Für die ersten Testfahrten stellte Nissan lediglich die Top-Antriebsversion mit 75-kWh-NMC-Batterie zur Verfügung. Der neu entwickelte Permanentmagnetmotor sorgt laut Nissan für ausreichend Fahrdynamik, sobald die Elektronik wenige Sekunden nach dem Ampelstart die Kraft frei laufen lässt, die sie mangels Traktion zunächst kurz drosseln muss. Hektisch wird es beim Fahren im Leaf nicht.


Optionales transparentes Dach mit Wärmedämmung und stufenweise wählbarer Milchglastönung.
(Foto: Nissan)
Die größte Stärke der Topmotorisierung für „unter 42.000 Euro“ ist die Reichweite von bis zu 622 Kilometern, sofern die nach WLTP angegebenen 13,8 kWh/100 km erreicht werden können. Nach der ersten moderaten 200-Kilometer-Testfahrt in der von Bremsschwellen gespickten Gegend um Kopenhagen mit einem sehr geringen Autobahnanteil stand auf dem Display ein Endwert von 14,0 kWh/100 km – bei einer Durchschnittsgeschwindigkeit von 47 km/h und intensiv genutzter Rekuperation.

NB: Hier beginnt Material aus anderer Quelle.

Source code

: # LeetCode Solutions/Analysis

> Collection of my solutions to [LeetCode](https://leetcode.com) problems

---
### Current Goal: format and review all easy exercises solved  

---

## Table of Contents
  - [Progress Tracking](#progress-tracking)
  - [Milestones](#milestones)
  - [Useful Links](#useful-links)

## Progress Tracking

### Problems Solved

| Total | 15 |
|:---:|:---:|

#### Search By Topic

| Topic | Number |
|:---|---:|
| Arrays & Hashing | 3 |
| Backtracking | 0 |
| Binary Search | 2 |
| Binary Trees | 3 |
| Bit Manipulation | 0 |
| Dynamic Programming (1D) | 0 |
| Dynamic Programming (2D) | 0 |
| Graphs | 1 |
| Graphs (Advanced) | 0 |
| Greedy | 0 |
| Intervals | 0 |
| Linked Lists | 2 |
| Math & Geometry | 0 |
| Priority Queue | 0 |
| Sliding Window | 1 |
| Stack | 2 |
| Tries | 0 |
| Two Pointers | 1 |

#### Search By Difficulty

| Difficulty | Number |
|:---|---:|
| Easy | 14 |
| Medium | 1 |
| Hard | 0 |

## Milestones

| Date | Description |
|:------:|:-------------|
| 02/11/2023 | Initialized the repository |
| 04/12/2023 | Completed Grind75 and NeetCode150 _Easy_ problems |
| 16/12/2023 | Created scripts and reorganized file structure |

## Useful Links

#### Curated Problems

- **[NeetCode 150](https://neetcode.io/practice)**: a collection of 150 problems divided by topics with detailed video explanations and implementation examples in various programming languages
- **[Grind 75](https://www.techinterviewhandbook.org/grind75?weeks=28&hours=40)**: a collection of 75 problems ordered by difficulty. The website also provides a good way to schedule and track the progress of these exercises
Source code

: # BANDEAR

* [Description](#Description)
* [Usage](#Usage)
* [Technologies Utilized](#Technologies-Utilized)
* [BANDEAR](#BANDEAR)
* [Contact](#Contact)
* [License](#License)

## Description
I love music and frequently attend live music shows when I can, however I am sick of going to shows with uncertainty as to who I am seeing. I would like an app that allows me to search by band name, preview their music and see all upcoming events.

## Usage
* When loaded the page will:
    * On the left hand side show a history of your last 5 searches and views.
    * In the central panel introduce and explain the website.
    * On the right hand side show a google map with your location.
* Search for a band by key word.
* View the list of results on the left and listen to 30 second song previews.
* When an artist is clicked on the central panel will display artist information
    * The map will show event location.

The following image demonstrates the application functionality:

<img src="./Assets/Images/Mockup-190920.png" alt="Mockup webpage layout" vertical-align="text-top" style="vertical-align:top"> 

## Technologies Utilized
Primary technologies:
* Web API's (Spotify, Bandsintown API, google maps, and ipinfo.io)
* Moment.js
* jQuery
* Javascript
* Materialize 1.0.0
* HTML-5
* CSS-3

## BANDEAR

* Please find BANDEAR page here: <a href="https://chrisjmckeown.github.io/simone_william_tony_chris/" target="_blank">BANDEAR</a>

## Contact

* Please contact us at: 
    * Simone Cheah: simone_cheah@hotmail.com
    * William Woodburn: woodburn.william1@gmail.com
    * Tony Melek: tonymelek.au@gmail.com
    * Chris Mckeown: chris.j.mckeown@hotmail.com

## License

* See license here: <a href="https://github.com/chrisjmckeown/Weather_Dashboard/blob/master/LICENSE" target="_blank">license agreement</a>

Der Nissan Leaf verfügt über ein Ein-Pedal-Fahren mit mäßiger Wirkung, das ihn jedoch nicht zum Stehen bringt, ohne das Bremspedal zu betätigen. Die 600-Kilometer-Reichweite ist zwar möglich, aber nur mit viel Disziplin und nicht auf langen Strecken auf der Autobahn. Hier sind bei konstant unter 110 km/h rund 400 Kilometer realistisch, aber auch das kann sich sehen lassen.
Volles Haus im Leaf
Für Nissan scheint es wichtig, seinen Kunden so viel Ausstattung wie möglich zur Verfügung zu stellen, die das Fahren und Navigieren in unseren hektischen Städten einfacher macht. Das beginnt bei der integrierten Google Maps-Navigation mit Ladeplanung, reicht über den intelligenten Notbremsassistenten und den Totwinkelassistenten bis hin zum Querverkehrswarner und natürlich dem freundlichen, korrigierenden Spurhalteassistenten. Auch der adaptive Tempomat ist als ProPilot-Funktion wählbar und berücksichtigt dann Daten aus der Navigation, um beispielsweise die Geschwindigkeit vor Kurven, Kreisverkehren oder bei Geschwindigkeitsbegrenzungen automatisch zu reduzieren. Acht Kameras am Leaf erleichtern das Manövrieren auf engstem Raum, da Sie jeden Winkel der Karosserie sehen können. Mit dem Blatt lässt es sich gut leben.
Da Nissan noch keine Preis-/Ausstattungsliste bereitstellt, lässt sich nicht genau abschätzen, was der Kunde bekommt, wenn er diesen Winter seine Bestellung für den Leaf für „unter 37.000 Euro“ aufgibt. Sicher ist, dass die Basisversion nicht über die großen Displays und einige andere Features des Testwagens verfügen wird. Aber es ist auf jeden Fall einen Platz auf Ihrer Einkaufsliste für Elektroautos wert. Auch wegen seiner achtjährigen Batteriegarantie (160.000 Kilometer) und erstmals bei einem Leaf 975 Kilogramm Anhängelast. Design, Qualität, Komfort, Fahrerlebnis, einfache Bedienbarkeit und die große Reichweite der Top-Antriebsversion sind Argumente für den neuen Kompaktklasse-Nissan, der komplett inklusive Batterieproduktion im englischen Sunderland entsteht.